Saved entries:
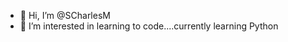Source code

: - 👋 Hi, I’m @SCharlesM
- 👀 I’m interested in learning to code....currently learning Python

<!---
SCharlesM/SCharlesM is a ✨ special ✨ repository because its `README.md` (this file) appears on your GitHub profile.
You can click the Preview link to take a look at your changes.
--->
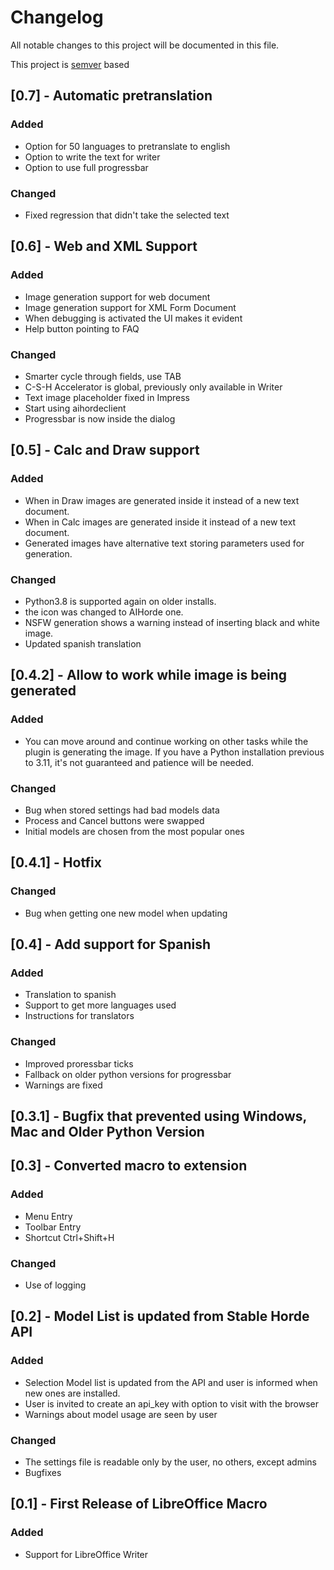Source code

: # Changelog

All notable changes to this project will be documented in this file.

This project is [semver](https://semver.org/) based

## [0.7] - Automatic pretranslation

### Added

* Option for 50 languages to pretranslate to english
* Option to write the text for writer
* Option to use full progressbar

### Changed

* Fixed regression that didn't take the selected text

## [0.6] - Web and XML Support

### Added

* Image generation support for web document
* Image generation support for XML Form Document
* When debugging is activated the UI makes it evident
* Help button pointing to FAQ

### Changed

* Smarter cycle through fields, use TAB
* C-S-H Accelerator is global, previously only available in Writer
* Text image placeholder fixed in Impress
* Start using aihordeclient
* Progressbar is now inside the dialog

## [0.5] - Calc and Draw support

### Added

* When in Draw images are generated inside it instead of a new
  text document.
* When in Calc images are generated inside it instead of a new
  text document.
* Generated images have alternative text storing parameters used for
  generation.

### Changed

* Python3.8 is supported again on older installs.
* the icon was changed to AIHorde one.
* NSFW generation shows a warning instead of inserting black and
  white image.
* Updated spanish translation

## [0.4.2] - Allow to work while image is being generated

### Added

* You can move around and continue working on other tasks while the
plugin is generating the image. If you have a Python installation
previous to 3.11, it's not guaranteed and patience will be needed.

### Changed

* Bug when stored settings had bad models data
* Process and Cancel buttons were swapped
* Initial models are chosen from the most popular ones

## [0.4.1] - Hotfix

### Changed

* Bug when getting one new model when updating

## [0.4] - Add support for Spanish

### Added

* Translation to spanish
* Support to get more languages used
* Instructions for translators

### Changed

* Improved proressbar ticks
* Fallback on older python versions for progressbar
* Warnings are fixed

## [0.3.1] - Bugfix that prevented using Windows, Mac and Older Python Version


## [0.3] - Converted macro to extension

### Added

* Menu Entry
* Toolbar Entry
* Shortcut Ctrl+Shift+H

### Changed

* Use of logging

## [0.2] - Model List is updated from Stable Horde API

### Added
* Selection Model list is updated from the API and user is
   informed when new ones are installed.
* User is invited to create an api_key with option to visit with
   the browser
* Warnings about model usage are seen by user

### Changed
* The settings file is readable only by the user, no others,
   except admins
* Bugfixes

## [0.1] - First Release of LibreOffice Macro

### Added

* Support for LibreOffice Writer
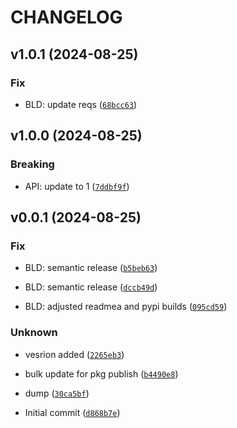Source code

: # CHANGELOG

## v1.0.1 (2024-08-25)

### Fix

* BLD: update reqs ([`68bcc63`](https://github.com/Mjvolk3/Swanki/commit/68bcc6314e612ee99df924c61caccca3601af813))

## v1.0.0 (2024-08-25)

### Breaking

* API: update to 1 ([`7ddbf9f`](https://github.com/Mjvolk3/Swanki/commit/7ddbf9fe5a4f90ad3d2549360ed6b10554e0f4f6))

## v0.0.1 (2024-08-25)

### Fix

* BLD: semantic release ([`b5beb63`](https://github.com/Mjvolk3/Swanki/commit/b5beb63e3c4f7cbe876b3802ef0f023dc07d5b1c))

* BLD: semantic release ([`dccb49d`](https://github.com/Mjvolk3/Swanki/commit/dccb49d89ab5f8ec8e9adb785ee65132151f04d1))

* BLD: adjusted readmea and pypi builds ([`095cd59`](https://github.com/Mjvolk3/Swanki/commit/095cd5941f79076a7c32b3d51dd0616706034e7f))

### Unknown

* vesrion added ([`2265eb3`](https://github.com/Mjvolk3/Swanki/commit/2265eb32a45b810ff88c693f24ed4cfffe71fcbe))

* bulk update for pkg publish ([`b4490e8`](https://github.com/Mjvolk3/Swanki/commit/b4490e833ba97e9a2eba205a73529151c3ec9b97))

* dump ([`30ca5bf`](https://github.com/Mjvolk3/Swanki/commit/30ca5bf50e975347d1eb87e6c07a7709606f86a1))

* Initial commit ([`d868b7e`](https://github.com/Mjvolk3/Swanki/commit/d868b7ee2a01d3aec79e7845866f9409b6452e71))
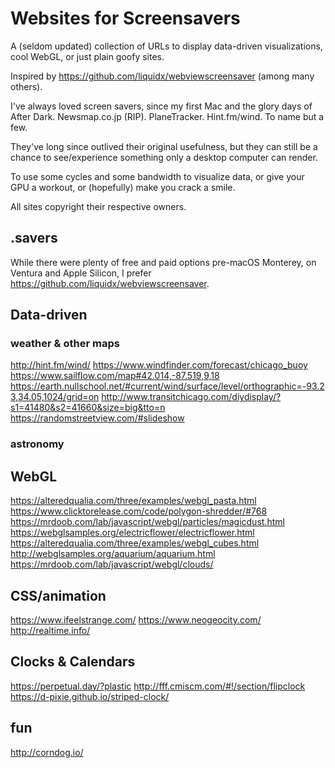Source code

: # Websites for Screensavers
 A (seldom updated) collection of URLs to display data-driven visualizations, cool WebGL, or just plain goofy sites.
 
 Inspired by https://github.com/liquidx/webviewscreensaver (among many others).
 
 I've always loved screen savers, since my first Mac and the glory days of After Dark.  Newsmap.co.jp (RIP).  PlaneTracker.  Hint.fm/wind.  To name but a few.
 
 They've long since outlived their original usefulness, but they can still be a chance to see/experience something only a desktop computer can render.
 
 To use some cycles and some bandwidth to visualize data, or give your GPU a workout, or (hopefully) make you crack a smile.
 
 All sites copyright their respective owners.
 
## .savers
 While there were plenty of free and paid options pre-macOS Monterey, on Ventura and Apple Silicon, I prefer https://github.com/liquidx/webviewscreensaver.

## Data-driven

### weather & other maps
http://hint.fm/wind/
https://www.windfinder.com/forecast/chicago_buoy
https://www.sailflow.com/map#42.014,-87.519,9,18
https://earth.nullschool.net/#current/wind/surface/level/orthographic=-93.23,34.05,1024/grid=on
http://www.transitchicago.com/diydisplay/?s1=41480&s2=41660&size=big&tto=n
https://randomstreetview.com/#slideshow

### astronomy

## WebGL
https://alteredqualia.com/three/examples/webgl_pasta.html
https://www.clicktorelease.com/code/polygon-shredder/#768
https://mrdoob.com/lab/javascript/webgl/particles/magicdust.html
https://webglsamples.org/electricflower/electricflower.html
https://alteredqualia.com/three/examples/webgl_cubes.html
http://webglsamples.org/aquarium/aquarium.html
https://mrdoob.com/lab/javascript/webgl/clouds/

## CSS/animation
https://www.ifeelstrange.com/
https://www.neogeocity.com/
http://realtime.info/

## Clocks & Calendars
https://perpetual.day/?plastic
http://fff.cmiscm.com/#!/section/flipclock
https://d-pixie.github.io/striped-clock/

## fun
http://corndog.io/
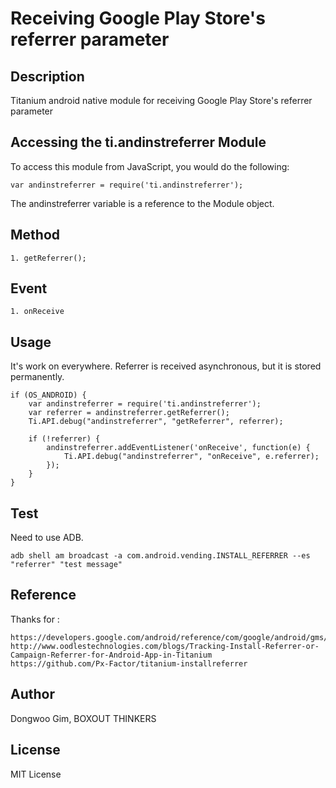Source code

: # Receiving Google Play Store's referrer parameter

## Description

Titanium android native module for receiving Google Play Store's referrer parameter

## Accessing the ti.andinstreferrer Module

To access this module from JavaScript, you would do the following:

    var andinstreferrer = require('ti.andinstreferrer');

The andinstreferrer variable is a reference to the Module object.

## Method
	1. getReferrer();

## Event
	1. onReceive

## Usage
It's work on everywhere.
Referrer is received asynchronous, but it is stored permanently.

    if (OS_ANDROID) {
        var andinstreferrer = require('ti.andinstreferrer');
        var referrer = andinstreferrer.getReferrer();
        Ti.API.debug("andinstreferrer", "getReferrer", referrer);
        
        if (!referrer) {
            andinstreferrer.addEventListener('onReceive', function(e) {
                Ti.API.debug("andinstreferrer", "onReceive", e.referrer);
            });
        }
    }
    
## Test
Need to use ADB.

    adb shell am broadcast -a com.android.vending.INSTALL_REFERRER --es "referrer" "test message"
    
## Reference

Thanks for :

    https://developers.google.com/android/reference/com/google/android/gms/analytics/CampaignTrackingReceiver
    http://www.oodlestechnologies.com/blogs/Tracking-Install-Referrer-or-Campaign-Referrer-for-Android-App-in-Titanium
    https://github.com/Px-Factor/titanium-installreferrer

## Author

Dongwoo Gim, BOXOUT THINKERS

## License

MIT License

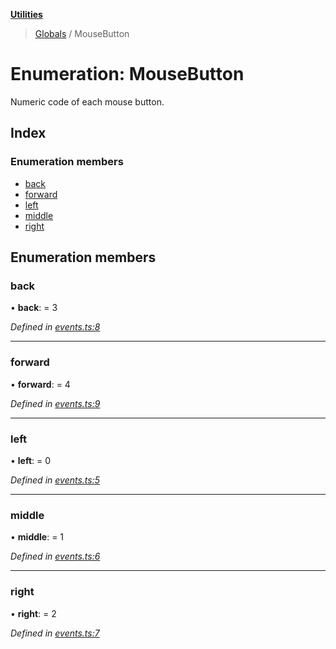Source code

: **[Utilities](../README.md)**

> [Globals](../README.md) / MouseButton

# Enumeration: MouseButton

Numeric code of each mouse button.

## Index

### Enumeration members

* [back](mousebutton.md#back)
* [forward](mousebutton.md#forward)
* [left](mousebutton.md#left)
* [middle](mousebutton.md#middle)
* [right](mousebutton.md#right)

## Enumeration members

### back

•  **back**:  = 3

*Defined in [events.ts:8](https://github.com/noobiept/utilities/blob/4235ba9/source/events.ts#L8)*

___

### forward

•  **forward**:  = 4

*Defined in [events.ts:9](https://github.com/noobiept/utilities/blob/4235ba9/source/events.ts#L9)*

___

### left

•  **left**:  = 0

*Defined in [events.ts:5](https://github.com/noobiept/utilities/blob/4235ba9/source/events.ts#L5)*

___

### middle

•  **middle**:  = 1

*Defined in [events.ts:6](https://github.com/noobiept/utilities/blob/4235ba9/source/events.ts#L6)*

___

### right

•  **right**:  = 2

*Defined in [events.ts:7](https://github.com/noobiept/utilities/blob/4235ba9/source/events.ts#L7)*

Exercise objective: Above are some entries; copy exactly the lines from the line with "While there were" through the line with "var referrer = andinstreferrer.getReferrer();", both included, but none of the pictures.

Exercise output:
 While there were plenty of free and paid options pre-macOS Monterey, on Ventura and Apple Silicon, I prefer https://github.com/liquidx/webviewscreensaver.

## Data-driven

### weather & other maps
http://hint.fm/wind/
https://www.windfinder.com/forecast/chicago_buoy
https://www.sailflow.com/map#42.014,-87.519,9,18
https://earth.nullschool.net/#current/wind/surface/level/orthographic=-93.23,34.05,1024/grid=on
http://www.transitchicago.com/diydisplay/?s1=41480&s2=41660&size=big&tto=n
https://randomstreetview.com/#slideshow

### astronomy

## WebGL
https://alteredqualia.com/three/examples/webgl_pasta.html
https://www.clicktorelease.com/code/polygon-shredder/#768
https://mrdoob.com/lab/javascript/webgl/particles/magicdust.html
https://webglsamples.org/electricflower/electricflower.html
https://alteredqualia.com/three/examples/webgl_cubes.html
http://webglsamples.org/aquarium/aquarium.html
https://mrdoob.com/lab/javascript/webgl/clouds/

## CSS/animation
https://www.ifeelstrange.com/
https://www.neogeocity.com/
http://realtime.info/

## Clocks & Calendars
https://perpetual.day/?plastic
http://fff.cmiscm.com/#!/section/flipclock
https://d-pixie.github.io/striped-clock/

## fun
http://corndog.io/
Source code

: # Receiving Google Play Store's referrer parameter

## Description

Titanium android native module for receiving Google Play Store's referrer parameter

## Accessing the ti.andinstreferrer Module

To access this module from JavaScript, you would do the following:

    var andinstreferrer = require('ti.andinstreferrer');

The andinstreferrer variable is a reference to the Module object.

## Method
	1. getReferrer();

## Event
	1. onReceive

## Usage
It's work on everywhere.
Referrer is received asynchronous, but it is stored permanently.

    if (OS_ANDROID) {
        var andinstreferrer = require('ti.andinstreferrer');
        var referrer = andinstreferrer.getReferrer();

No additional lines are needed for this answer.